I am a big fan of the things added to WCF 4.0. One of those things is the deep integration with ASP.NET routes. Today, I was writing a service in WF and hosting the workflow with WCF. I really didn’t like the service URL-yeah, I’m a picky developer who doesn’t like exposing implementation details in the URL.
I knew a few things:
1. WF/WCF integration provides a ServiceHostFactory named WorkflowServiceHostFactory for hosting XAMLX files in WCF.
2. WorfklowServiceHostFactory will see CreateServiceHost called with some constructorString plus a bunch of baseAddresses.
3. I wanted the host to work on HTTP only-I don’t care about goofy URLs for net.tcp.
4. XAMLX services do not have a runtime defined type- they exist only in XAML.

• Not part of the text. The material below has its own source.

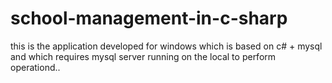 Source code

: # school-management-in-c-sharp
this is the application developed for windows which is based on c# + mysql and which requires mysql server running on the local to perform operationd..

My goal was to create a new route type, like ServiceRoute, that allowed me to pass in the desired path and the path to the XAMLX to instantiate. After a few minutes of thinking and hacking, I had the following:
public class WorkflowServiceRoute : ServiceRoute { public class HostedWorkflowServiceHostFactory :
WorkflowServiceHostFactory { public HostedWorkflowServiceHostFactory(string xamlxPath) { XamlxPath = xamlxPath; } string XamlxPath { get; set; } public override System.ServiceModel.ServiceHostBase CreateServiceHost( string constructorString, Uri[] baseAddresses) { return base.CreateServiceHost(XamlxPath, baseAddresses); } } public WorkflowServiceRoute(string routePrefix, string xamlxPath) : base(routePrefix,
new HostedWorkflowServiceHostFactory(xamlxPath),
typeof(object)) { } }
I’m pretty happy with the succinctness of the class and the fact that it works on the few use cases I have at hand. Requests are directed to the correct locations and integration seems to be just fine. Use of the WorkflowServiceRoute is just:
routes.Add(new WorkflowServiceRoute("helloWorld", "SimpleWorkflow.xamlx"));
Frankly, this is the first implementation I thought to write, and it works. The code size is small. I don’t like a few things about it, but I’ll live. Things I don’t like:
1. Passing typeof(object) to the base constructor from the route seems wrong. The receiver code thinks it needs a reference to the service type at all times. I’m just lying to the ServiceRoute so that I can take advantage of everything good about it.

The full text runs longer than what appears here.